**Directions**
Everything in the listing below must be reproduced exactly, apart from its images.

======

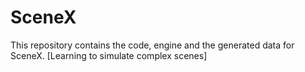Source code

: # SceneX
This repository contains the code, engine and the generated data for SceneX. [Learning to simulate complex scenes]
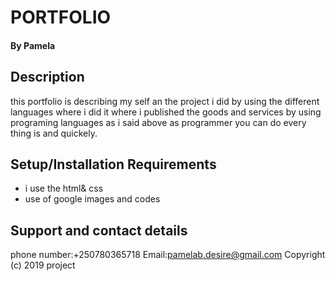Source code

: # PORTFOLIO
#### By Pamela
## Description
this portfolio is describing my self an the project i did  by using the different languages where i did it  where i published the goods and services by using programing languages as i said above as programmer you can do every thing is and quickely.
## Setup/Installation Requirements
* i use the html& css
* use of google images and codes
## Support and contact details
phone number:+250780365718
Email:pamelab.desire@gmail.com
Copyright (c) 2019 project 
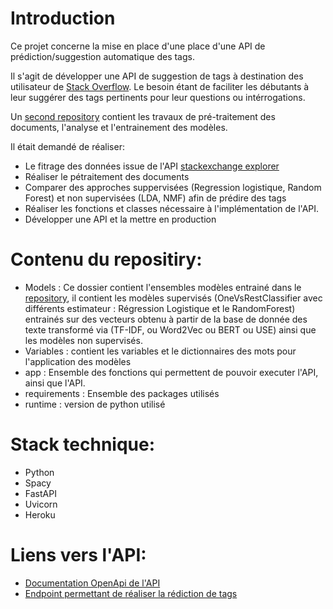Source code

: # Introduction
Ce projet concerne la mise en place d'une place d'une API de prédiction/suggestion automatique des tags.

Il s'agit de développer une API de suggestion de tags à destination des utilisateur de [Stack Overflow](https://stackoverflow.com/). Le besoin étant de faciliter les débutants à leur suggérer des tags pertinents pour leur questions ou intérrogations.


Un [second repository](https://github.com/Belal237/Categoriser_automatiquement_des_questions_Stackoverflow) contient les travaux de pré-traitement des documents, l'analyse et l'entrainement des modèles.

Il était demandé de réaliser:

- Le fitrage des données issue de l'API [stackexchange explorer](https://data.stackexchange.com/stackoverflow/query/new)
- Réaliser le pétraitement des documents 
- Comparer des approches suppervisées (Regression logistique, Random Forest) et non supervisées (LDA, NMF) afin de prédire des tags
- Réaliser les fonctions et classes nécessaire à l'implémentation de l'API. 
- Développer une API et la mettre en production

# Contenu du repositiry:
- Models : Ce dossier contient l'ensembles modèles entrainé dans le [repository](https://github.com/Belal237/Categoriser_automatiquement_des_questions_Stackoverflow), il contient les modèles supervisés (OneVsRestClassifier avec différents estimateur : Régression Logistique et le RandomForest) entrainés sur des vecteurs obtenu à partir de la base de donnée des texte transformé via (TF-IDF, ou Word2Vec ou BERT ou USE) ainsi que les modèles non supervisés.
- Variables : contient les variables et le dictionnaires des mots pour l'application des modèles
- app : Ensemble des fonctions qui permettent de pouvoir executer l'API, ainsi que l'API.
- requirements : Ensemble des packages utilisés
- runtime : version de python utilisé

# Stack technique:
- Python
- Spacy
- FastAPI
- Uvicorn
- Heroku

# Liens vers l'API:
- [Documentation OpenApi de l'API]()
- [Endpoint permettant de réaliser la rédiction de tags]()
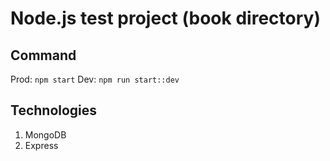 # Node.js test project (book directory)

## Command

Prod: `npm start`
Dev: `npm run start::dev`

## Technologies

1. MongoDB
2. Express
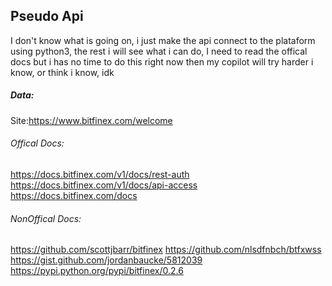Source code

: ## Pseudo Api
I don't know what is going on, i just make the api connect to the plataform using python3, the rest i will see what i can do, I need to read the offical docs but i has no time to do this right now then my copilot will try harder i know, or think i know, idk 

##### Data:
  Site:https://www.bitfinex.com/welcome


###### Offical Docs:
https://docs.bitfinex.com/v1/docs/rest-auth
https://docs.bitfinex.com/v1/docs/api-access
https://docs.bitfinex.com/docs  

###### NonOffical Docs:
https://github.com/scottjbarr/bitfinex
https://github.com/nlsdfnbch/btfxwss
https://gist.github.com/jordanbaucke/5812039
https://pypi.python.org/pypi/bitfinex/0.2.6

======

**Task response**
Source code

: # SceneX
This repository contains the code, engine and the generated data for SceneX. [Learning to simulate complex scenes]
Source code

: # PORTFOLIO
#### By Pamela
## Description
this portfolio is describing my self an the project i did  by using the different languages where i did it  where i published the goods and services by using programing languages as i said above as programmer you can do every thing is and quickely.
## Setup/Installation Requirements
* i use the html& css
* use of google images and codes
## Support and contact details
phone number:+250780365718
Email:pamelab.desire@gmail.com
Copyright (c) 2019 project 
Source code

: # Introduction
Ce projet concerne la mise en place d'une place d'une API de prédiction/suggestion automatique des tags.

Il s'agit de développer une API de suggestion de tags à destination des utilisateur de [Stack Overflow](https://stackoverflow.com/). Le besoin étant de faciliter les débutants à leur suggérer des tags pertinents pour leur questions ou intérrogations.


Un [second repository](https://github.com/Belal237/Categoriser_automatiquement_des_questions_Stackoverflow) contient les travaux de pré-traitement des documents, l'analyse et l'entrainement des modèles.

Il était demandé de réaliser:

- Le fitrage des données issue de l'API [stackexchange explorer](https://data.stackexchange.com/stackoverflow/query/new)
- Réaliser le pétraitement des documents 
- Comparer des approches suppervisées (Regression logistique, Random Forest) et non supervisées (LDA, NMF) afin de prédire des tags
- Réaliser les fonctions et classes nécessaire à l'implémentation de l'API. 
- Développer une API et la mettre en production

# Contenu du repositiry:
- Models : Ce dossier contient l'ensembles modèles entrainé dans le [repository](https://github.com/Belal237/Categoriser_automatiquement_des_questions_Stackoverflow), il contient les modèles supervisés (OneVsRestClassifier avec différents estimateur : Régression Logistique et le RandomForest) entrainés sur des vecteurs obtenu à partir de la base de donnée des texte transformé via (TF-IDF, ou Word2Vec ou BERT ou USE) ainsi que les modèles non supervisés.
- Variables : contient les variables et le dictionnaires des mots pour l'application des modèles
- app : Ensemble des fonctions qui permettent de pouvoir executer l'API, ainsi que l'API.
- requirements : Ensemble des packages utilisés
- runtime : version de python utilisé

# Stack technique:
- Python
- Spacy
- FastAPI
- Uvicorn
- Heroku

# Liens vers l'API:
- [Documentation OpenApi de l'API]()
- [Endpoint permettant de réaliser la rédiction de tags]()
 # Node.js test project (book directory)

## Command

Prod: `npm start`
Dev: `npm run start::dev`

## Technologies

1. MongoDB
2. Express
Source code

: ## Pseudo Api
I don't know what is going on, i just make the api connect to the plataform using python3, the rest i will see what i can do, I need to read the offical docs but i has no time to do this right now then my copilot will try harder i know, or think i know, idk 

##### Data:
  Site:https://www.bitfinex.com/welcome


###### Offical Docs:
https://docs.bitfinex.com/v1/docs/rest-auth
https://docs.bitfinex.com/v1/docs/api-access
https://docs.bitfinex.com/docs  

###### NonOffical Docs:
https://github.com/scottjbarr/bitfinex
https://github.com/nlsdfnbch/btfxwss
https://gist.github.com/jordanbaucke/5812039
https://pypi.python.org/pypi/bitfinex/0.2.6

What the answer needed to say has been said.